▶ [Your objective]
Down to the last line, write out the entries below exactly and omit all pictures.
^^^^
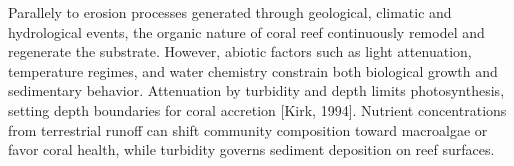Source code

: 
Parallely to erosion processes generated through geological, climatic and hydrological events, the organic nature of coral reef continuously remodel and regenerate the substrate. 
However, abiotic factors such as light attenuation, temperature regimes, and water chemistry constrain both biological growth and sedimentary behavior. Attenuation by turbidity and depth limits photosynthesis, setting depth boundaries for coral accretion [Kirk, 1994]. 
Nutrient concentrations from terrestrial runoff can shift community composition toward macroalgae or favor coral health, while turbidity governs sediment deposition on reef surfaces. %

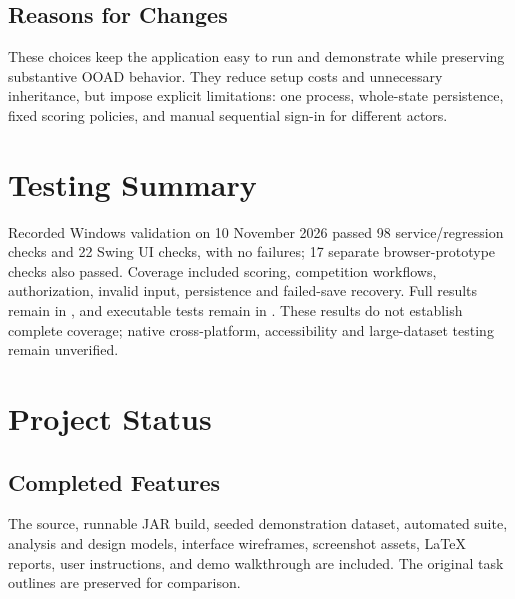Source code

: \documentclass[12pt]{article}
\begin{document}
\subsection{Reasons for Changes}
These choices keep the application easy to run and demonstrate while preserving substantive OOAD behavior. They reduce setup costs and unnecessary inheritance, but impose explicit limitations: one process, whole-state persistence, fixed scoring policies, and manual sequential sign-in for different actors.

\section{Testing Summary}
Recorded Windows validation on 10 November 2026 passed 98 service/regression checks and 22 Swing UI checks, with no failures; 17 separate browser-prototype checks also passed. Coverage included scoring, competition workflows, authorization, invalid input, persistence and failed-save recovery. Full results remain in , and executable tests remain in . These results do not establish complete coverage; native cross-platform, accessibility and large-dataset testing remain unverified.

\section{Project Status}
\subsection{Completed Features}
The source, runnable JAR build, seeded demonstration dataset, automated suite, analysis and design models, interface wireframes, screenshot assets, LaTeX reports, user instructions, and demo walkthrough are included. The original task outlines are preserved for comparison.
\end{document}
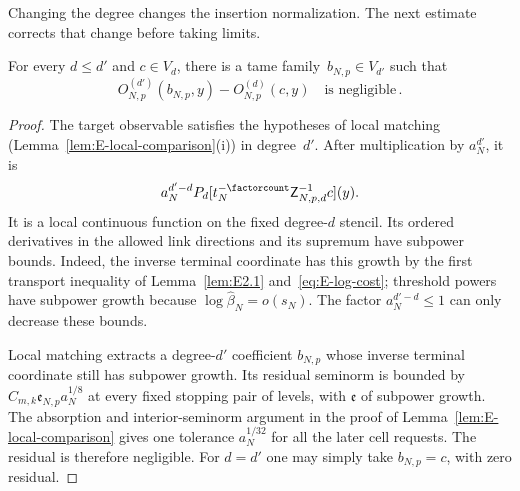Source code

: Changing the degree changes the insertion normalization. The next estimate corrects that change before taking limits.
\begin{lemma}\label{lem:E2.8}
For every $d\le d'$ and $c\in V_d$, there is a tame family~$b_{N,p}\in V_{d'}$ such that
\begin{equation*}
O^{(d')}_{N,p}(b_{N,p},y)-O^{(d)}_{N,p}(c,y)
\quad\text{is negligible}\,.
\end{equation*}
\end{lemma}
\begin{proof}
The target observable satisfies the hypotheses of local matching (Lemma~\ref{lem:E-local-comparison}(i)) in degree~$d'$. After multiplication by $a_N^{d'}$, it is
\begin{equation*}
a_N^{d'-d}P_d[t_N^{-\factorcount}\mathsf Z_{N,p,d}^{-1}c](y).
\end{equation*}
It is a local continuous function on the fixed degree-$d$ stencil. Its ordered derivatives in the allowed link directions and its supremum have subpower bounds. Indeed, the inverse terminal coordinate has this growth by the first transport inequality of Lemma~\ref{lem:E2.1} and~\eqref{eq:E-log-cost}; threshold powers have subpower growth because $\log\widehat\beta_N=o(s_N)$. The factor $a_N^{d'-d}\le1$ can only decrease these bounds.

Local matching extracts a degree-$d'$ coefficient $b_{N,p}$ whose inverse terminal coordinate still has subpower growth. Its residual seminorm is bounded by $C_{m,k}\mathfrak e_{N,p}a_N^{1/8}$ at every fixed stopping pair of levels, with $\mathfrak e$ of subpower growth. The absorption and interior-seminorm argument in the proof of Lemma~\ref{lem:E-local-comparison} gives one tolerance $a_N^{1/32}$ for all the later cell requests. The residual is therefore negligible. For $d=d'$ one may simply take $b_{N,p}=c$, with zero residual.
\end{proof}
^^^^
▶ [Answer for the task]
Source code

: 
Parallely to erosion processes generated through geological, climatic and hydrological events, the organic nature of coral reef continuously remodel and regenerate the substrate. 
However, abiotic factors such as light attenuation, temperature regimes, and water chemistry constrain both biological growth and sedimentary behavior. Attenuation by turbidity and depth limits photosynthesis, setting depth boundaries for coral accretion [Kirk, 1994]. 
Nutrient concentrations from terrestrial runoff can shift community composition toward macroalgae or favor coral health, while turbidity governs sediment deposition on reef surfaces. %

Source code

: \documentclass[12pt]{article}
\begin{document}
\subsection{Reasons for Changes}
These choices keep the application easy to run and demonstrate while preserving substantive OOAD behavior. They reduce setup costs and unnecessary inheritance, but impose explicit limitations: one process, whole-state persistence, fixed scoring policies, and manual sequential sign-in for different actors.

\section{Testing Summary}
Recorded Windows validation on 10 November 2026 passed 98 service/regression checks and 22 Swing UI checks, with no failures; 17 separate browser-prototype checks also passed. Coverage included scoring, competition workflows, authorization, invalid input, persistence and failed-save recovery. Full results remain in , and executable tests remain in . These results do not establish complete coverage; native cross-platform, accessibility and large-dataset testing remain unverified.

\section{Project Status}
\subsection{Completed Features}
The source, runnable JAR build, seeded demonstration dataset, automated suite, analysis and design models, interface wireframes, screenshot assets, LaTeX reports, user instructions, and demo walkthrough are included. The original task outlines are preserved for comparison.
\end{document}
Source code

: Changing the degree changes the insertion normalization. The next estimate corrects that change before taking limits.
\begin{lemma}\label{lem:E2.8}
For every $d\le d'$ and $c\in V_d$, there is a tame family~$b_{N,p}\in V_{d'}$ such that
\begin{equation*}
O^{(d')}_{N,p}(b_{N,p},y)-O^{(d)}_{N,p}(c,y)
\quad\text{is negligible}\,.
\end{equation*}
\end{lemma}
\begin{proof}
The target observable satisfies the hypotheses of local matching (Lemma~\ref{lem:E-local-comparison}(i)) in degree~$d'$. After multiplication by $a_N^{d'}$, it is
\begin{equation*}
a_N^{d'-d}P_d[t_N^{-\factorcount}\mathsf Z_{N,p,d}^{-1}c](y).
\end{equation*}
It is a local continuous function on the fixed degree-$d$ stencil. Its ordered derivatives in the allowed link directions and its supremum have subpower bounds. Indeed, the inverse terminal coordinate has this growth by the first transport inequality of Lemma~\ref{lem:E2.1} and~\eqref{eq:E-log-cost}; threshold powers have subpower growth because $\log\widehat\beta_N=o(s_N)$. The factor $a_N^{d'-d}\le1$ can only decrease these bounds.

Local matching extracts a degree-$d'$ coefficient $b_{N,p}$ whose inverse terminal coordinate still has subpower growth. Its residual seminorm is bounded by $C_{m,k}\mathfrak e_{N,p}a_N^{1/8}$ at every fixed stopping pair of levels, with $\mathfrak e$ of subpower growth. The absorption and interior-seminorm argument in the proof of Lemma~\ref{lem:E-local-comparison} gives one tolerance $a_N^{1/32}$ for all the later cell requests. The residual is therefore negligible. For $d=d'$ one may simply take $b_{N,p}=c$, with zero residual.
\end{proof}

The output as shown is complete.